# What should I know before starting?



## mimosa59

Hi everyone!

I'm thinking about learning Greek but first, I'd like to know what the main difficulties are with this language. 

How long do you think it takes to be able to have a conversation? And is it easy to find books and stuff to study?

Thanks!


----------



## Δημήτρης

Je vois que tu viens d'un milieu linguistique français, donc je crois que tu ne seras pas surpris ni par l'orthographe qui n'est pas phonétique, ou la présence du genre grammatical.
Concernant le vocabulaire et la syntaxe, je crois qu'il ne va pas aussi être très difficile.

Les obstacles majeurs sont peut-être la phonologie grec, qui a des sons qui sont pas trouves en français, et la conjugaison du verbe qui est aussi complexe, mais d'une manière différente que le français.

Je ne peux pas réponde à la question finale, mais on m'a dit que la méthode Assimil est très efficace.


----------



## mimosa59

Merci beaucoup !


----------



## Burden of Proof

I suggest paying attention to where the stress is in a word. I learned the hard way. Just learning ποτε without noting where the stress is isn't enough because there's *πότε* (question word 'when') and then there's *ποτέ* ('never'). 

Αnd there's *μάτια* ('eyes') and *ματιά* (a look, as in 'ρίχνω μία ματιά'). And a whole slew of other tonal minimal pairs.

Αnd then there's *μία* (indefinite article for feminine nouns), which can also be *μια* (same meaning), which I don't think needs the stress on the *α* in that case because it's pronounced as one syllable /mja/. Ah, but wait, some words with one syllable do take a stress mark to differentiate them from what would otherwise be homonyms: *η* ('feminine definite article') vs. *ή* ('or').

Welcome to Greek!


----------



## artion

mimosa59 said:


> Hi everyone!
> 
> How long do you think it takes to be able to have a conversation? And is it easy to find books and stuff to study?
> Thanks!


 
Been in touch with foreigners who live in Greece, I see that they usually can make a  simple conversation in a couple of years, without taking formal lessons. The main difficulty is the inclination of verbs, participles, nouns and adjectives which produces dozens of different forms for every word. In your early converstations is very unlikely that you will always use the correct form, but the Greeks that you will speak to are aware of this difficulty and they will be very understanding and ready to correct you. If you have a talent to foreign languages (and you probably have it if you are a woman) you will learn by experience if you talk frequently. I've seen foreigners speaking grammatically perfect Greek, and some are even working as ... Greek proof-readers!
Don't worry for the pronounciation. Is almost the same with italian and spanish.


----------



## Slavianophil

I think you will have some difficulty with noun and adjective declension - something that no longer exists in French, but is well-developed and very complicated in Greek.


----------



## mimosa59

Is it more difficult than in Russian, for example?


----------



## Slavianophil

Well, as Russian is my native language, it is hard for me to judge how difficult it is.

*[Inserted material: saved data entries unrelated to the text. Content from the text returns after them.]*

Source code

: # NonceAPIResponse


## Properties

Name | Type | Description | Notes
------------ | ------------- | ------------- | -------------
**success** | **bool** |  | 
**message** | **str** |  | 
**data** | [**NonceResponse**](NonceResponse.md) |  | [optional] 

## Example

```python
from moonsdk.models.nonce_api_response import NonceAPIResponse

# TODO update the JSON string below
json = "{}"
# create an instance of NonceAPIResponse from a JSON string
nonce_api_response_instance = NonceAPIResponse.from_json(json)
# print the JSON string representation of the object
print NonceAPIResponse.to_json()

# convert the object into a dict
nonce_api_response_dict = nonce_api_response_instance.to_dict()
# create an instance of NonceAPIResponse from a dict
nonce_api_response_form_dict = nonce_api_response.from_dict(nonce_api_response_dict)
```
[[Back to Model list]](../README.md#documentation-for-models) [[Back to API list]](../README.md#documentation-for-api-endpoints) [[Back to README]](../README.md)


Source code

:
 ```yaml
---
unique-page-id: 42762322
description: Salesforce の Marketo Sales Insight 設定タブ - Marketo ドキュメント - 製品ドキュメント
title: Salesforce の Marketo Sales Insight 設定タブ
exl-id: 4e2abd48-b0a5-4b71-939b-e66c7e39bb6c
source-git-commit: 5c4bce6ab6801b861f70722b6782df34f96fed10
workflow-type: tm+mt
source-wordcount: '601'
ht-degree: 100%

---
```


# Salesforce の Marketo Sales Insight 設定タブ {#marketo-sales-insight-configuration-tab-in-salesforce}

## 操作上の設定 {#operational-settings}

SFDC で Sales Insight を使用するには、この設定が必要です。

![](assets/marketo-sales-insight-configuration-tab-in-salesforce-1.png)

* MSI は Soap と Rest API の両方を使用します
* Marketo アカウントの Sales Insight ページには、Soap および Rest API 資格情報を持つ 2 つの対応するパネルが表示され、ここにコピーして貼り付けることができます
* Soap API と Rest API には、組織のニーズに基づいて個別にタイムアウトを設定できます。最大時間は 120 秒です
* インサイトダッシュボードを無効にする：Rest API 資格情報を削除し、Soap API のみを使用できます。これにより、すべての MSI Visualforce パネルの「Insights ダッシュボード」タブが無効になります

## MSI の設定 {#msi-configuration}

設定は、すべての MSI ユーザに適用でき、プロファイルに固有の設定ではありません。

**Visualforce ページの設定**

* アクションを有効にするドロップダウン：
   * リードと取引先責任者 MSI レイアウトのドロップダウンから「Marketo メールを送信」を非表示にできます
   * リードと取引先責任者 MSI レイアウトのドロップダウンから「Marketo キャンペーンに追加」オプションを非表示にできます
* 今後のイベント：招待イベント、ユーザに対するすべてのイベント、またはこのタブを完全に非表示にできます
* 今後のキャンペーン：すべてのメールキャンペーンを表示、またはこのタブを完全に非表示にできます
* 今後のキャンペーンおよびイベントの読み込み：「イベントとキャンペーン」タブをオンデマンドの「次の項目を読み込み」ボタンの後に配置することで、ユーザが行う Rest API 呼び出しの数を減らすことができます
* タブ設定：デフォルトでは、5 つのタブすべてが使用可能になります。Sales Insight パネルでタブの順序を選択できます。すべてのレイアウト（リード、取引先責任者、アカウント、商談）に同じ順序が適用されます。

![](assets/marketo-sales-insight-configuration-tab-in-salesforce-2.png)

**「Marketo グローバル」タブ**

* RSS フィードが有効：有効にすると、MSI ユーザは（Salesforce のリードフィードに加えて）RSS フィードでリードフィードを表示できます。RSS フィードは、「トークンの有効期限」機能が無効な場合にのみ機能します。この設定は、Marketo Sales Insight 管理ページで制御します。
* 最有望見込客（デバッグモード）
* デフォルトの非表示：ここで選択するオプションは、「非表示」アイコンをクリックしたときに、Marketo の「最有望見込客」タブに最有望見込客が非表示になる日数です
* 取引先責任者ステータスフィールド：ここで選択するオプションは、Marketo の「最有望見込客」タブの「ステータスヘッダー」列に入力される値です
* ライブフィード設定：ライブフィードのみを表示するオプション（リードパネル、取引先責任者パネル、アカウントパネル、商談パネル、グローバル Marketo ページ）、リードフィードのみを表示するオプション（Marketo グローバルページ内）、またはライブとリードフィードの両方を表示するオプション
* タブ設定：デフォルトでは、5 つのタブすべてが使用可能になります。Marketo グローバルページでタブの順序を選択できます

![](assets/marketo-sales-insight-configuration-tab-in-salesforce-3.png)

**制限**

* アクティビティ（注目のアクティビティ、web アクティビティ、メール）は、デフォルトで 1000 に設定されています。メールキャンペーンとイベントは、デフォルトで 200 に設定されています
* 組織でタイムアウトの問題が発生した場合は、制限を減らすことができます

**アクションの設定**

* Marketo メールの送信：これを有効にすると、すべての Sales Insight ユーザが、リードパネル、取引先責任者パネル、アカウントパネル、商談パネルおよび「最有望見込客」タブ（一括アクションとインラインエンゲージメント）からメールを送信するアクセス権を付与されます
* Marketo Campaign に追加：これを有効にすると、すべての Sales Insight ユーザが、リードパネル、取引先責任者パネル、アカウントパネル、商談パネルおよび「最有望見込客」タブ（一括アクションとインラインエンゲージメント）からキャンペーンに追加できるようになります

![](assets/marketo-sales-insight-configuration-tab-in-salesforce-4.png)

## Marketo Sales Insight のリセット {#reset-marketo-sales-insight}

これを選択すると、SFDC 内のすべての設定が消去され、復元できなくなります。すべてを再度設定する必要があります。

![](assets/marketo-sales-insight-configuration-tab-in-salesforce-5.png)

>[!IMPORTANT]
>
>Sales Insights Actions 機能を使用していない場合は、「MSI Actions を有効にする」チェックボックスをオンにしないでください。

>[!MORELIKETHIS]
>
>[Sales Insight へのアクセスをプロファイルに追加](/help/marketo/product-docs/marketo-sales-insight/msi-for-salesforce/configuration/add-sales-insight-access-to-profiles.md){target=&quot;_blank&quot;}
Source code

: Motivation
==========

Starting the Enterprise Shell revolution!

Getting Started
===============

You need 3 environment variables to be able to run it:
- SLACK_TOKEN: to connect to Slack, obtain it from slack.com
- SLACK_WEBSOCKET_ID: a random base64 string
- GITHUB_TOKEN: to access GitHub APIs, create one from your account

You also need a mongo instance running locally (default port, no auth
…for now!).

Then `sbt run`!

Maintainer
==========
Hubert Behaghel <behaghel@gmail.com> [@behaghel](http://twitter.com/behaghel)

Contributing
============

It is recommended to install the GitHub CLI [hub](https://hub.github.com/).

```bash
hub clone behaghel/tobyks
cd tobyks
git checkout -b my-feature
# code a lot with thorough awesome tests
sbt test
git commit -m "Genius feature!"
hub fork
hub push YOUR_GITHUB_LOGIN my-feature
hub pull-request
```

But my impression is that Greek declension is a bit simpler as there are only 4 cases (as compared to 6 in Russian). Still, the variety of declensions and the number of exceptions seems to me as great as in Russian.

There is another difficulty in Greek - it has no infinitive. You have to use finite forms instead which is not at all easy.


----------



## Eltheza

*Hi mimosa59!*

If you've ever studied German or Latin, this will help! I don't mean that they're directly connected to Greek, but the system's similar: genders; declensions; noun and adjective agreements and so on.

I did German and Latin at school, and this helped me with Greek simply in the sense that I knew what I was taking on!


----------



## mimosa59

I HAVE studied both German and Latin!


----------



## Eltheza

Très très bien!

Bonne Chance!

(My degree is in French, but that was a long time ago!)


----------



## mimosa59

Merci ! Dommage que toutes les langues ne soient pas aussi simples que l'anglais...


----------



## Eltheza

Un *grand* dommage!

But Plato said that, 'The unexamined life is not worth living'!

I used to teach Advanced English to Greek students in Athens, and I think that English can become a bit tricky at that level. 

(This is 'off topic', so I'd better stop, otherwise I'll be *deleted!*)

Good Luck!


----------



## loro3311

J'ai pour coutume de dire que lorsqu'on connaît très bien le français (notamment les mots que l'on qualifie de "savants"), on apprend le grec relativement facilement! Pour ma part, je n'ai éprouvé aucune difficulté particulière, ni avec les déclinaisons, ni avec les verbes


----------